With the prime minister spruiking for the private sector, and favouring it with lavish Federal funds, Labor is trying hard not to fall into the trap of appearing ‘anti-choice’ or of identifying itself with the perceived shortcomings of state schools. So its support for them, in NSW at least, has taken the form of mimicking their non-government counterparts. As well as promoting selective public schools, Bob Carr promised last year an extension of the ‘gifted and talented’ program to every state high school, in an explicit bid to keep wavering parents in the system. This followed the report into public education by Tony Vinson, whose most important recommendation (according to Vinson himself) was to ‘provide advanced educational opportunities for talented students in all public schools’.

It is easy to see why the ALP might favour this approach. Just as Mark Latham has stressed ‘opportunity’ and ‘aspiration’, it must enlist voters who instinctively reject the language of egalitarianism and anything that smacks of welfare.

On the other hand, you have to wonder whether pandering to the preciousness or the ambition of the middle-classes is the best way to sustain the core virtues of a public education system. Bob Carr, in promoting the ‘gifted and talented’ program, cited his own experience at Matraville High, where he was forced to do woodwork and technical drawing, rather than being allowed to pursue his obvious gifts for languages and history.

From a policy point of view, however, he is the perfect example of the redundancy of spending money on such programs. Those it is aimed at are precisely those who need it least, as his own career amply demonstrates.
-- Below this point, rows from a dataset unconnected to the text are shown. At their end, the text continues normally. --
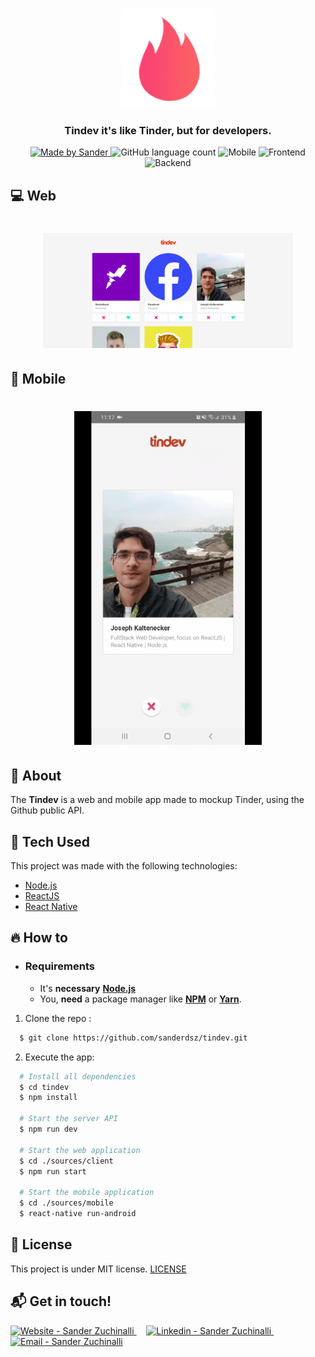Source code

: <h3 align="center">
    <img alt="Logo" title="#logo" width="150px" src=".github/logo.png">
    <br><br>
    <b>Tindev it's like Tinder, but for developers.</b> 
</h3>

<p align="center">
  <a href="https://www.linkedin.com/in/sandersz/">
    <img alt="Made by Sander" src="https://img.shields.io/badge/made%20by-sanderdsz-%2304D361">
  </a>

  <img alt="GitHub language count" src="https://img.shields.io/github/languages/count/sanderdsz/tindev?color=%2304D361">

  <img alt="Mobile" src="https://img.shields.io/badge/mobile-react--native-blue">

  <img alt="Frontend" src="https://img.shields.io/badge/web-react-blueviolet">

  <img alt="Backend" src="https://img.shields.io/badge/backend-node.js-green">
</p>

## :computer: Web

<h1 align="center">
    <img alt="Web" src=".github/web.png" width="400px">
</h1>

## :iphone: Mobile

<h1 align="center">
    <img alt="Mobile Home" src=".github/mobile.gif" width="300px">
</h1>

## :bookmark: About

The <strong>Tindev</strong> is a web and mobile app made to mockup Tinder, using the Github public API.

## :rocket: Tech Used

This project was made with the following technologies:

- [Node.js](https://nodejs.org/en/)
- [ReactJS](https://reactjs.org/)
- [React Native](https://reactnative.dev/)

## :fire: How to

- ### **Requirements**

  - It's **necessary** **[Node.js](https://nodejs.org/en/)**
  - You, **need** a package manager like **[NPM](https://www.npmjs.com/)** or **[Yarn](https://yarnpkg.com/)**.

1. Clone the repo :

```sh
  $ git clone https://github.com/sanderdsz/tindev.git
```

2. Execute the app:

```sh
  # Install all dependencies
  $ cd tindev
  $ npm install

  # Start the server API
  $ npm run dev

  # Start the web application
  $ cd ./sources/client
  $ npm run start

  # Start the mobile application
  $ cd ./sources/mobile
  $ react-native run-android
```

## :memo: License

This project is under MIT license. [LICENSE](LICENSE.md)

## :mailbox_with_mail: Get in touch!

<a href="https://sanderzuchinalli.netlify.app/" target="_blank" >
  <img alt="Website - Sander Zuchinalli" src="https://img.shields.io/badge/Website--%23F8952D?style=social">
</a>&nbsp;&nbsp;&nbsp;
<a href="https://www.linkedin.com/in/sandersz/" target="_blank" >
  <img alt="Linkedin - Sander Zuchinalli" src="https://img.shields.io/badge/Linkedin--%23F8952D?style=social&logo=linkedin">
</a>&nbsp;&nbsp;&nbsp;
<a href="mailto:sanderdsz@gmail.com" target="_blank" >
  <img alt="Email - Sander Zuchinalli" src="https://img.shields.io/badge/Email--%23F8952D?style=social&logo=gmail">
</a> 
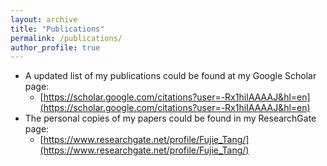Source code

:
 ```yaml
---
layout: archive
title: "Publications"
permalink: /publications/
author_profile: true
---
```


* A updated list of my publications could be found at my Google Scholar page:
  * [https://scholar.google.com/citations?user=-Rx1hiIAAAAJ&hl=en](https://scholar.google.com/citations?user=-Rx1hiIAAAAJ&hl=en) 
* The personal copies of my papers could be found in my ResearchGate page:
  * [https://www.researchgate.net/profile/Fujie_Tang/](https://www.researchgate.net/profile/Fujie_Tang/)
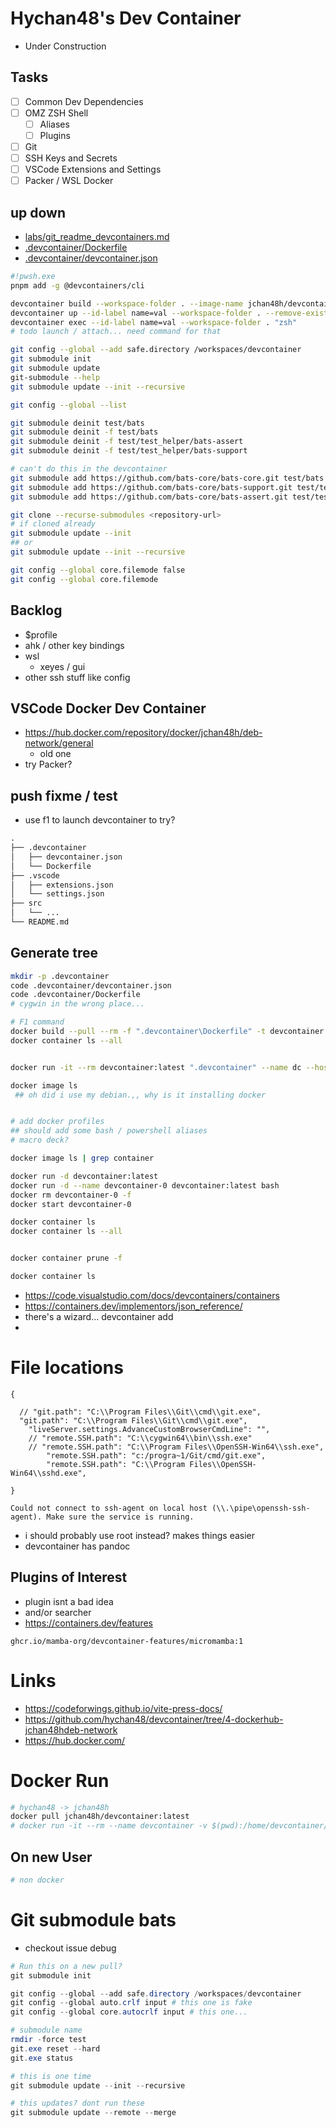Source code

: # Hychan48's Dev Container
* Under Construction
## Tasks
- [ ] Common Dev Dependencies
- [ ] OMZ ZSH Shell
  - [ ] Aliases
  - [ ] Plugins
- [ ] Git
- [ ] SSH Keys and Secrets
- [ ] VSCode Extensions and Settings
- [ ] Packer / WSL Docker
## up down
* [labs/git_readme_devcontainers.md](labs/git_readme_devcontainers.md)
* [.devcontainer/Dockerfile](.devcontainer/Dockerfile)
* [.devcontainer/devcontainer.json](.devcontainer/devcontainer.json)
```bash
#!pwsh.exe
pnpm add -g @devcontainers/cli

devcontainer build --workspace-folder . --image-name jchan48h/devcontainer:dev
devcontainer up --id-label name=val --workspace-folder . --remove-existing-container # force and no detach...
devcontainer exec --id-label name=val --workspace-folder . "zsh"
# todo launch / attach... need command for that

git config --global --add safe.directory /workspaces/devcontainer
git submodule init
git submodule update
git-submodule --help
git submodule update --init --recursive

git config --global --list

git submodule deinit test/bats
git submodule deinit -f test/bats
git submodule deinit -f test/test_helper/bats-assert
git submodule deinit -f test/test_helper/bats-support

# can't do this in the devcontainer
git submodule add https://github.com/bats-core/bats-core.git test/bats
git submodule add https://github.com/bats-core/bats-support.git test/test_helper/bats-support
git submodule add https://github.com/bats-core/bats-assert.git test/test_helper/bats-assert

git clone --recurse-submodules <repository-url>
# if cloned already
git submodule update --init
## or
git submodule update --init --recursive

git config --global core.filemode false
git config --global core.filemode
```
## Backlog
* $profile
* ahk / other key bindings
* wsl
  * xeyes / gui
* other ssh stuff like config

## VSCode Docker Dev Container
* https://hub.docker.com/repository/docker/jchan48h/deb-network/general
  * old one
* try Packer?

## push fixme / test
* use f1 to launch devcontainer to try?






```txt
.
├── .devcontainer
│   ├── devcontainer.json
│   └── Dockerfile
├── .vscode
│   ├── extensions.json
│   └── settings.json
├── src
│   └── ...
└── README.md
```

## Generate tree
```bash
mkdir -p .devcontainer
code .devcontainer/devcontainer.json
code .devcontainer/Dockerfile
# cygwin in the wrong place...

# F1 command
docker build --pull --rm -f ".devcontainer\Dockerfile" -t devcontainer:latest ".devcontainer"
docker container ls --all


docker run -it --rm devcontainer:latest ".devcontainer" --name dc --hostname dc ".devcontainer"

docker image ls
 ## oh did i use my debian.,, why is it installing docker


# add docker profiles
## should add some bash / powershell aliases
# macro deck?

docker image ls | grep container

docker run -d devcontainer:latest
docker run -d --name devcontainer-0 devcontainer:latest bash
docker rm devcontainer-0 -f
docker start devcontainer-0

docker container ls
docker container ls --all


docker container prune -f

docker container ls
```

* https://code.visualstudio.com/docs/devcontainers/containers
* https://containers.dev/implementors/json_reference/
* there's a wizard... devcontainer add
* 

# File locations
```jsonc
{

  // "git.path": "C:\\Program Files\\Git\\cmd\\git.exe",
  "git.path": "C:\\Program Files\\Git\\cmd\\git.exe",
    "liveServer.settings.AdvanceCustomBrowserCmdLine": "",
    // "remote.SSH.path": "C:\\cygwin64\\bin\\ssh.exe"
    // "remote.SSH.path": "C:\\Program Files\\OpenSSH-Win64\\ssh.exe",
        "remote.SSH.path": "c:/progra~1/Git/cmd/git.exe",
        "remote.SSH.path": "C:\\Program Files\\OpenSSH-Win64\\sshd.exe",

}

```


```
Could not connect to ssh-agent on local host (\\.\pipe\openssh-ssh-agent). Make sure the service is running.
```

* i should probably use root instead? makes things easier
* devcontainer has pandoc


## Plugins of Interest
* plugin isnt a bad idea
* and/or searcher
* https://containers.dev/features
```
ghcr.io/mamba-org/devcontainer-features/micromamba:1
```
# Links
* https://codeforwings.github.io/vite-press-docs/
* https://github.com/hychan48/devcontainer/tree/4-dockerhub-jchan48hdeb-network
* https://hub.docker.com/


# Docker Run
```bash
# hychan48 -> jchan48h
docker pull jchan48h/devcontainer:latest
# docker run -it --rm --name devcontainer -v $(pwd):/home/devcontainer/project jchan48h/devcontainer:latest

```

## On new User
```bash
# non docker

```


# Git submodule bats
* checkout issue debug
```powershell
# Run this on a new pull?
git submodule init

git config --global --add safe.directory /workspaces/devcontainer
git config --global auto.crlf input # this one is fake
git config --global core.autocrlf input # this one...

# submodule name
rmdir -force test
git.exe reset --hard
git.exe status

# this is one time
git submodule update --init --recursive

# this updates? dont run these
git submodule update --remote --merge
```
By contrast, money spent to improve standards of literacy among disadvantaged children at an early age has demonstrable social benefits in producing economically productive, law-abiding and engaged adult citizens. So it has been good to see Mark Latham reading to young children in the early days of his leadership. It would be even better if he could find ways to honestly promote the egalitarian and social benefits of comprehensive public schools, rather than sacrificing them to the often neurotic desires of the middle classes. 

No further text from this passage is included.